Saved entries
|---|

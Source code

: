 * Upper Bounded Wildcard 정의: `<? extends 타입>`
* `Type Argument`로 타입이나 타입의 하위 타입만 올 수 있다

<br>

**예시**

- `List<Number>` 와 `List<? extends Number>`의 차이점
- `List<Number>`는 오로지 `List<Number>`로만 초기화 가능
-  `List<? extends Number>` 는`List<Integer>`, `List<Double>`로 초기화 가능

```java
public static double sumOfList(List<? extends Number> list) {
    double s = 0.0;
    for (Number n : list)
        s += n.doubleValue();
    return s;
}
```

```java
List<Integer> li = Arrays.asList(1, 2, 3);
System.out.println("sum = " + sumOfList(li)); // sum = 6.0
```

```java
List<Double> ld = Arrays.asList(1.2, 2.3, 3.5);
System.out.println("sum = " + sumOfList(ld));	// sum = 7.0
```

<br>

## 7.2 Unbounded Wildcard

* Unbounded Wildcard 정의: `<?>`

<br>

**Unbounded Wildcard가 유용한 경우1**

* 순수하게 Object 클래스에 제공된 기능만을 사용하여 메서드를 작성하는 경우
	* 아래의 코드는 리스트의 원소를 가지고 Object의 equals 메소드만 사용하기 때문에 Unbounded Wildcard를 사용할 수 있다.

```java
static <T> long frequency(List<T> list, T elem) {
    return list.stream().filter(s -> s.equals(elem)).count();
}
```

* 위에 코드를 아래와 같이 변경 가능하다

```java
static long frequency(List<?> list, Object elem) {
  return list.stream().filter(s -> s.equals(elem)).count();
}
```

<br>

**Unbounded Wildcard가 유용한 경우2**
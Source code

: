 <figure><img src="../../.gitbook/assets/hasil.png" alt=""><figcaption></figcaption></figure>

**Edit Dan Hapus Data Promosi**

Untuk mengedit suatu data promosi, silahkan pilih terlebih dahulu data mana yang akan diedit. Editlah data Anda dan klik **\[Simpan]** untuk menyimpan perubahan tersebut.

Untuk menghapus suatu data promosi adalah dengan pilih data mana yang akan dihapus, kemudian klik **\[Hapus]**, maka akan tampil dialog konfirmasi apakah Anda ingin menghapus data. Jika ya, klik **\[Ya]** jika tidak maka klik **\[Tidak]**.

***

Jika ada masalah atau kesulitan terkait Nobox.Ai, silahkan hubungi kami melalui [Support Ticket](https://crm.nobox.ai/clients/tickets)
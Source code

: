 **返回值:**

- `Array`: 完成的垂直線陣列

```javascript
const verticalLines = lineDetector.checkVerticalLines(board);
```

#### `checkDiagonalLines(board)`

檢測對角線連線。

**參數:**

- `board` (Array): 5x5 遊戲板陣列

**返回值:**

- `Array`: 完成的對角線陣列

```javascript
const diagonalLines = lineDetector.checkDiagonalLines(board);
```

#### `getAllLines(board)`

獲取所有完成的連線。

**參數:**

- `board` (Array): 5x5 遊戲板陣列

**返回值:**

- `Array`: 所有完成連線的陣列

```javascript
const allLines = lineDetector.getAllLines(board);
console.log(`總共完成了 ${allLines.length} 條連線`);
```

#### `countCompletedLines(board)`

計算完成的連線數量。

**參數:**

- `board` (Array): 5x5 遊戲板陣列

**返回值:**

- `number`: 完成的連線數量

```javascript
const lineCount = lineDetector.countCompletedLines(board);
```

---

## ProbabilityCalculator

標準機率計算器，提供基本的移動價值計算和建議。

|---|

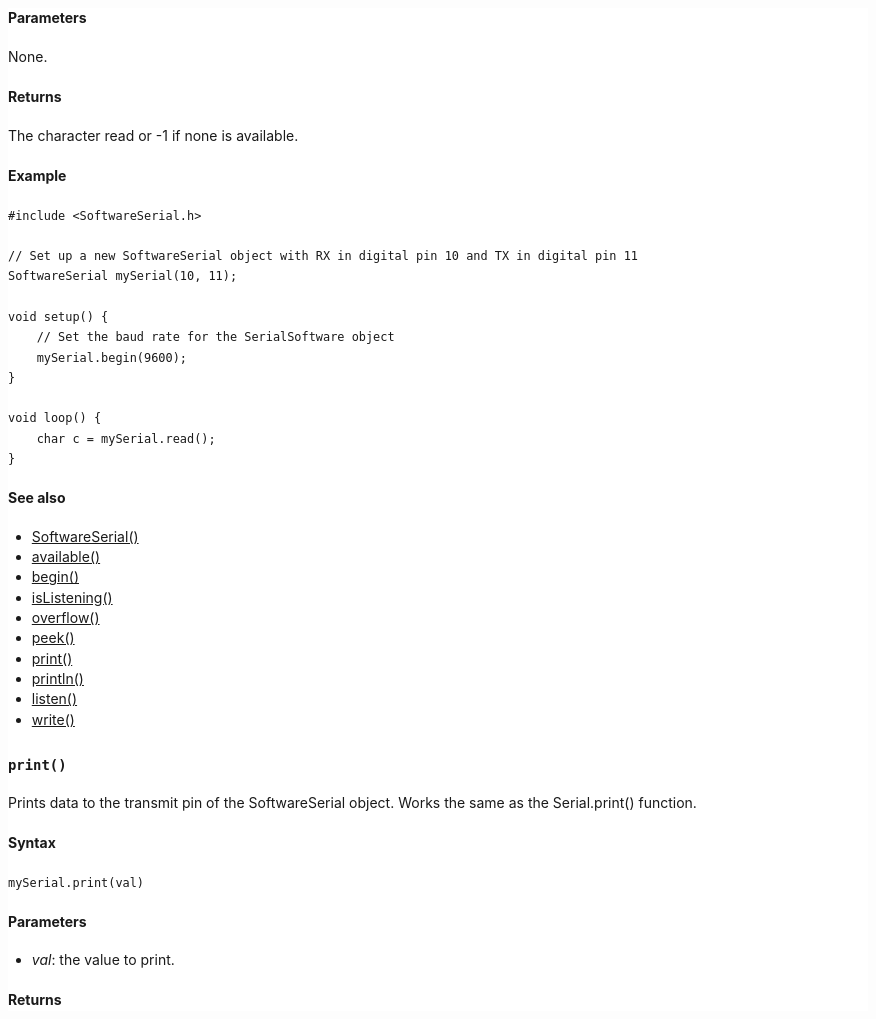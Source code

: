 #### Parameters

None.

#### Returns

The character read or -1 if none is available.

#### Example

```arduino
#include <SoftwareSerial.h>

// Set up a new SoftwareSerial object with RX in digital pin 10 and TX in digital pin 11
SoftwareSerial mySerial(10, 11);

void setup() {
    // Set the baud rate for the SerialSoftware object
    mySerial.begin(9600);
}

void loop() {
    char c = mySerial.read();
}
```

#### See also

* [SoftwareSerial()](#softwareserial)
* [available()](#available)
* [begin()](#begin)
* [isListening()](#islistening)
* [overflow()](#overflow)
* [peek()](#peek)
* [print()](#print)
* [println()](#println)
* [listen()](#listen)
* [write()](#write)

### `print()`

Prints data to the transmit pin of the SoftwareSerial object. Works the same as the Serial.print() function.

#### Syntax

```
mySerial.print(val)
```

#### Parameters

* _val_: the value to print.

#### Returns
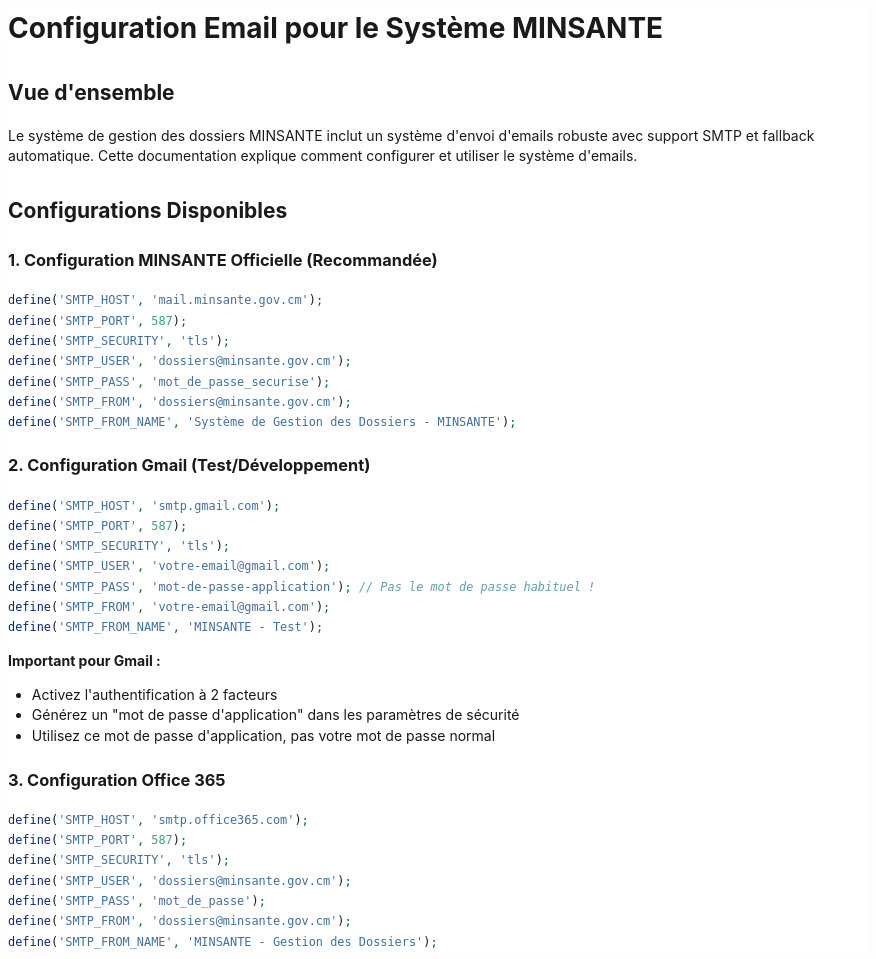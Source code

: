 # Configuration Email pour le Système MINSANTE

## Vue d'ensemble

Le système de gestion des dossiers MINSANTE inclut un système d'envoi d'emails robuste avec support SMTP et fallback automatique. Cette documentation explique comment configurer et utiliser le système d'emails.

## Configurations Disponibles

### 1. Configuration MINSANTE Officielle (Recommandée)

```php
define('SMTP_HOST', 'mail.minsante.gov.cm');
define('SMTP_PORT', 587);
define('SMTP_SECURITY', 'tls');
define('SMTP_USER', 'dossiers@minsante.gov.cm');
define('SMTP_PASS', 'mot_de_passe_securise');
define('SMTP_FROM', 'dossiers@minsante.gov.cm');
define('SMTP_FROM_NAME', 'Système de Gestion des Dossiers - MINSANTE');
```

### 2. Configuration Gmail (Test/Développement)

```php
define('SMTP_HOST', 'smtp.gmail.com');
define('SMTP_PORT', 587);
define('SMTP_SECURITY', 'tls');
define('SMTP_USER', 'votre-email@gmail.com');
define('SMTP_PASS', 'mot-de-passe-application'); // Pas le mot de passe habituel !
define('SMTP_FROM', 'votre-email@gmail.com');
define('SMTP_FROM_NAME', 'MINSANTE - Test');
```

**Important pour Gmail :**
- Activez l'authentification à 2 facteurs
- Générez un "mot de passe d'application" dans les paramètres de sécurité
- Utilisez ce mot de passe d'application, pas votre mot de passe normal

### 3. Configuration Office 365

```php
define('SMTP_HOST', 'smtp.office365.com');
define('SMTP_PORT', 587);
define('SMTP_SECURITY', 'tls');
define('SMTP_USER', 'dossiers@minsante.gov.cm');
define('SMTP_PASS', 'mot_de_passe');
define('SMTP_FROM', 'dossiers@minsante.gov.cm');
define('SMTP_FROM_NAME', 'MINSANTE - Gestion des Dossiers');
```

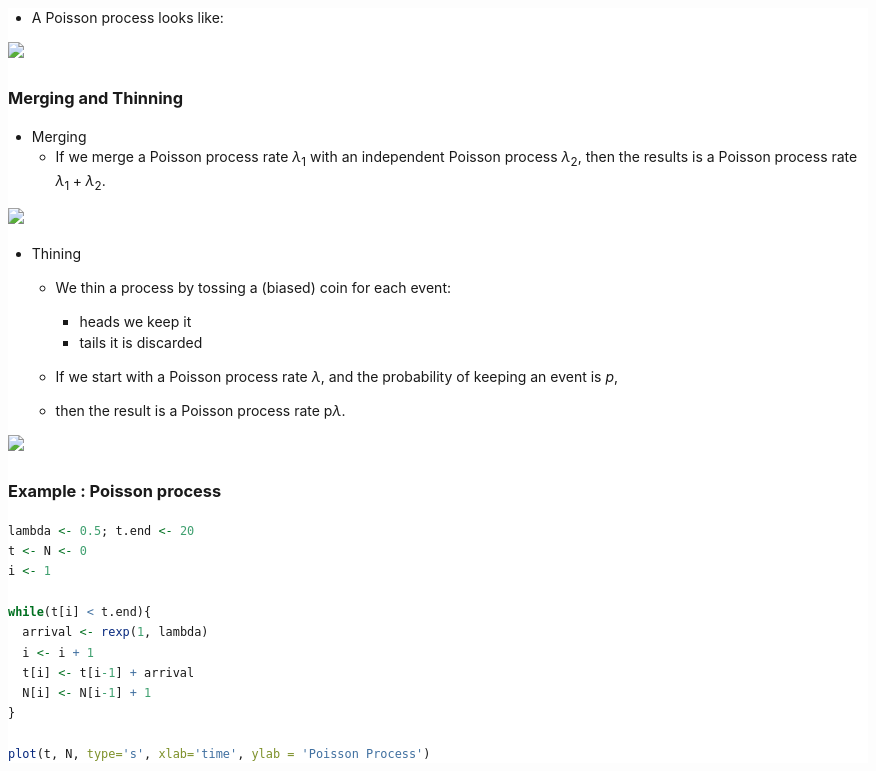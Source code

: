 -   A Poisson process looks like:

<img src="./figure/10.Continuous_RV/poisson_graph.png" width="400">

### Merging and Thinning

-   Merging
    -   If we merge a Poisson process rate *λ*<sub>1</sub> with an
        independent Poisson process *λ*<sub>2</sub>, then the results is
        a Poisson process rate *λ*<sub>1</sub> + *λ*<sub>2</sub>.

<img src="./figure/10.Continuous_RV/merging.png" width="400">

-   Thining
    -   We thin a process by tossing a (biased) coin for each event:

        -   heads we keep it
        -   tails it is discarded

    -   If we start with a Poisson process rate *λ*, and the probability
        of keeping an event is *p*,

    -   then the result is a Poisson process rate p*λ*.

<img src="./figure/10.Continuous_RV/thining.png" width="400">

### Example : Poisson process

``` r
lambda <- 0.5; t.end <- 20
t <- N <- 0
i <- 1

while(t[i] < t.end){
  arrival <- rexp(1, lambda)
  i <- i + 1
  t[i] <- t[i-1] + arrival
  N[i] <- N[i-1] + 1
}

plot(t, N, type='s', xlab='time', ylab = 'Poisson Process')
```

|---|

WHAT YOU SHOULD DO:
Find the word "event" in the entries, then copy out every line that has it.

EXPECTED OUTPUT:
    -   We thin a process by tossing a (biased) coin for each event:
        of keeping an event is *p*,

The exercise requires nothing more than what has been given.